In this article, we will share more information on the SNB’s policy, the impact on the Swiss Franc, and analysts’ forecasts.
 

SNB Reduces Interest Rates

On March 21st, the SNB’s governing council convened and announced its decision to lower borrowing costs by 25 basis points (bps) with the benchmark interest rate coming in at 1.5%. The SNB’s decision didn’t confirm the forecast of economists polled by Reuters who suggested that rates would be kept on hold.

The post-meeting statement noted that “the easing of monetary policy has been made possible because the fight against inflation over the past two and a half years has been effective. For some months now, inflation has been back below 2% and thus in the range the SNB equates with price stability. According to the new forecast, inflation is also likely to remain in this range over the next few years.”

On March 27th, the SNB’s head, Thomas Jordan, said that lower inflation pressure allowed the governing council to lower interest rates. Commenting on the SNB’s monetary policy, Jordan mentioned that the bank has reduced the size of the balance sheet which has allowed it to tackle inflation.

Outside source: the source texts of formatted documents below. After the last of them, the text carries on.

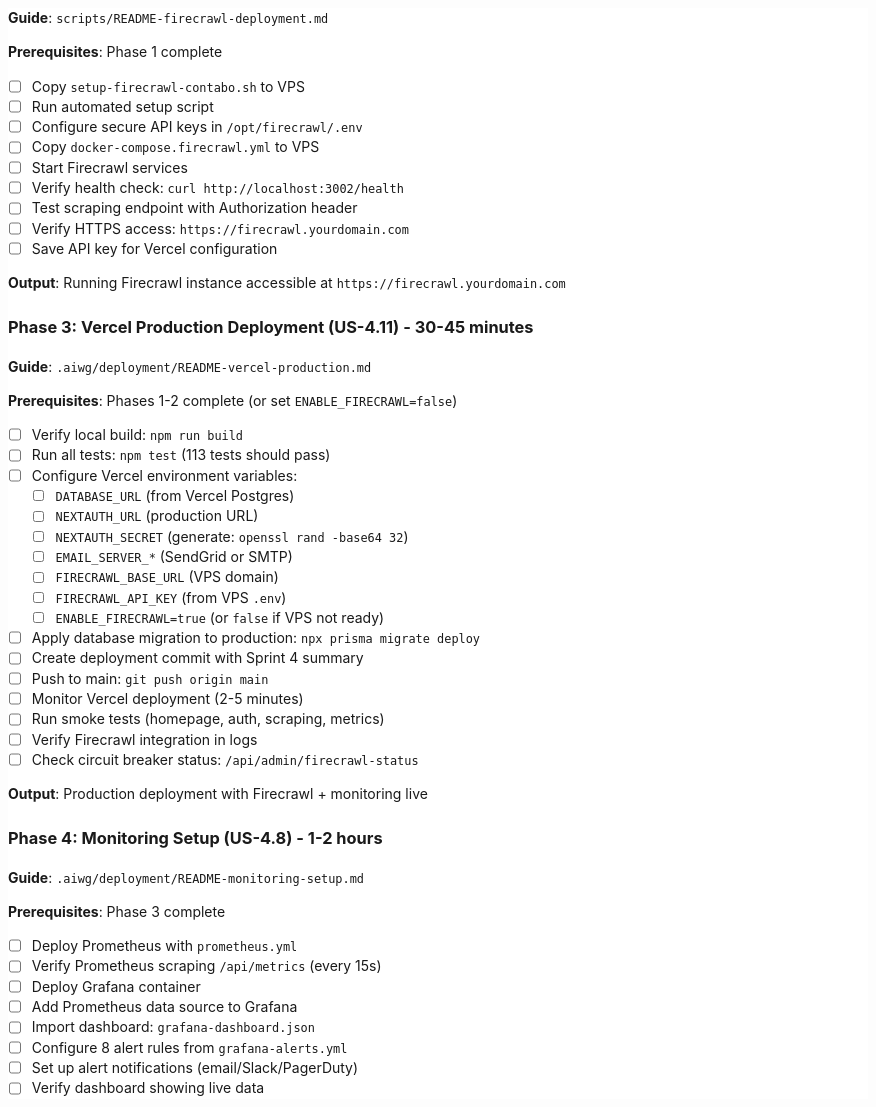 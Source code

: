 **Guide**: `scripts/README-firecrawl-deployment.md`

**Prerequisites**: Phase 1 complete

- [ ] Copy `setup-firecrawl-contabo.sh` to VPS
- [ ] Run automated setup script
- [ ] Configure secure API keys in `/opt/firecrawl/.env`
- [ ] Copy `docker-compose.firecrawl.yml` to VPS
- [ ] Start Firecrawl services
- [ ] Verify health check: `curl http://localhost:3002/health`
- [ ] Test scraping endpoint with Authorization header
- [ ] Verify HTTPS access: `https://firecrawl.yourdomain.com`
- [ ] Save API key for Vercel configuration

**Output**: Running Firecrawl instance accessible at `https://firecrawl.yourdomain.com`

### Phase 3: Vercel Production Deployment (US-4.11) - 30-45 minutes

**Guide**: `.aiwg/deployment/README-vercel-production.md`

**Prerequisites**: Phases 1-2 complete (or set `ENABLE_FIRECRAWL=false`)

- [ ] Verify local build: `npm run build`
- [ ] Run all tests: `npm test` (113 tests should pass)
- [ ] Configure Vercel environment variables:
  - [ ] `DATABASE_URL` (from Vercel Postgres)
  - [ ] `NEXTAUTH_URL` (production URL)
  - [ ] `NEXTAUTH_SECRET` (generate: `openssl rand -base64 32`)
  - [ ] `EMAIL_SERVER_*` (SendGrid or SMTP)
  - [ ] `FIRECRAWL_BASE_URL` (VPS domain)
  - [ ] `FIRECRAWL_API_KEY` (from VPS `.env`)
  - [ ] `ENABLE_FIRECRAWL=true` (or `false` if VPS not ready)
- [ ] Apply database migration to production: `npx prisma migrate deploy`
- [ ] Create deployment commit with Sprint 4 summary
- [ ] Push to main: `git push origin main`
- [ ] Monitor Vercel deployment (2-5 minutes)
- [ ] Run smoke tests (homepage, auth, scraping, metrics)
- [ ] Verify Firecrawl integration in logs
- [ ] Check circuit breaker status: `/api/admin/firecrawl-status`

**Output**: Production deployment with Firecrawl + monitoring live

### Phase 4: Monitoring Setup (US-4.8) - 1-2 hours

**Guide**: `.aiwg/deployment/README-monitoring-setup.md`

**Prerequisites**: Phase 3 complete

- [ ] Deploy Prometheus with `prometheus.yml`
- [ ] Verify Prometheus scraping `/api/metrics` (every 15s)
- [ ] Deploy Grafana container
- [ ] Add Prometheus data source to Grafana
- [ ] Import dashboard: `grafana-dashboard.json`
- [ ] Configure 8 alert rules from `grafana-alerts.yml`
- [ ] Set up alert notifications (email/Slack/PagerDuty)
- [ ] Verify dashboard showing live data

On the same day, the SNB’s vice president, Martin Schlegel, reiterated that Switzerland’s central bank does not have a target range for the Swiss franc’s exchange rate and added that “the National Bank monitors the exchange rate closely and intervenes in the foreign-exchange market as necessary.”
 

What Do Analysts Forecast About The Swiss Franc

As the Swiss franc tends to be a part of trading portfolios due to its stability and strength, analysts have scrutinized the SNB decision, trying to forecast its next moves.
 

ING: Two More SNB Rate Cuts Possible In 2024

Depending on the global economic environment, ING analysts forecast two more rate cuts this year for the SNB. In a report published on March 21st they wrote: “Unless there is a very nasty surprise in the international economic environment that causes inflationary pressures to rise sharply again, the SNB's tone today and the huge downward revision to inflation forecasts suggest that a further cut is very likely in June to bring the key rate down to 1.25%. A further rate cut in September is also likely but will obviously depend on the central bank's inflation forecasts at that time.”
 

Rabobank: Swiss Franc Likely To Remain Soft

Currency analysts at Rabobank, one of the largest Dutch banks, see volatility rising around the time of US presidential elections that could impact the Swiss franc’s exchange rate against other major currencies.

(Click on image to enlarge)

usd chf daily chart

Depicted: Admirals MetaTrader 5 - USD/CHF Daily Chart.
Date Range: September 20th 2023 – March 28th 2024. Date Captured: March 28th 2024. Past Performance is not an indicator of future results.

“The SNB’s decision to cut rates this month will likely further the probability that the CHF could be used as a funding currency particularly if the SNB signals that it is prepared to match ECB rate cuts this year. While there are several fronts from which demand for safe-haven could re-appear over the medium term and we do expect that volatility will rise towards the end of the year with the US election. That said, for now the CHF is likely to remain soft. We have brought forward our previous EUR/CHF six-month forecast of 0.9800 to a three-month view,” they noted in their report.
 

Société Générale: SNB Cloud Lead The Franc To Further Depreciation

Analysts at the French Société Générale bank noted that the SNB was quicker to lower interest rates than the European Central Bank (ECB). In their note to investors, they point out that “Market views were divided but the chance for a cut was not negligible after much softer inflation in 1Q. No cut would have meant inflation undershooting the target. Even after today’s reduction, the first since 2019, inflation in Switzerland is still forecast to average only 1.4% this year, 1.2% in 2025 and 1.1% in 2026.”

(Click on image to enlarge)

usd chf monthly chart

Depicted: Admirals MetaTrader 5 - USD/CHF Monthly Chart.
Date Range: January 1st 2013 – March 28th 2024. Date Captured: March 28th 2024. Past Performance is not an indicator of future results.

As the SNB would like to see headline CPI inflation coming closer to the 2% target, Société Générale economists suggest that one more rate cut could take place in June, depending on market conditions. “In other words, don’t rule out further cuts to get inflation back up to target. The next one could come in June. Chair Jordan said the bank will adjust monetary policy again if necessary. That’s a recipe for steady Franc depreciation,” their report noted.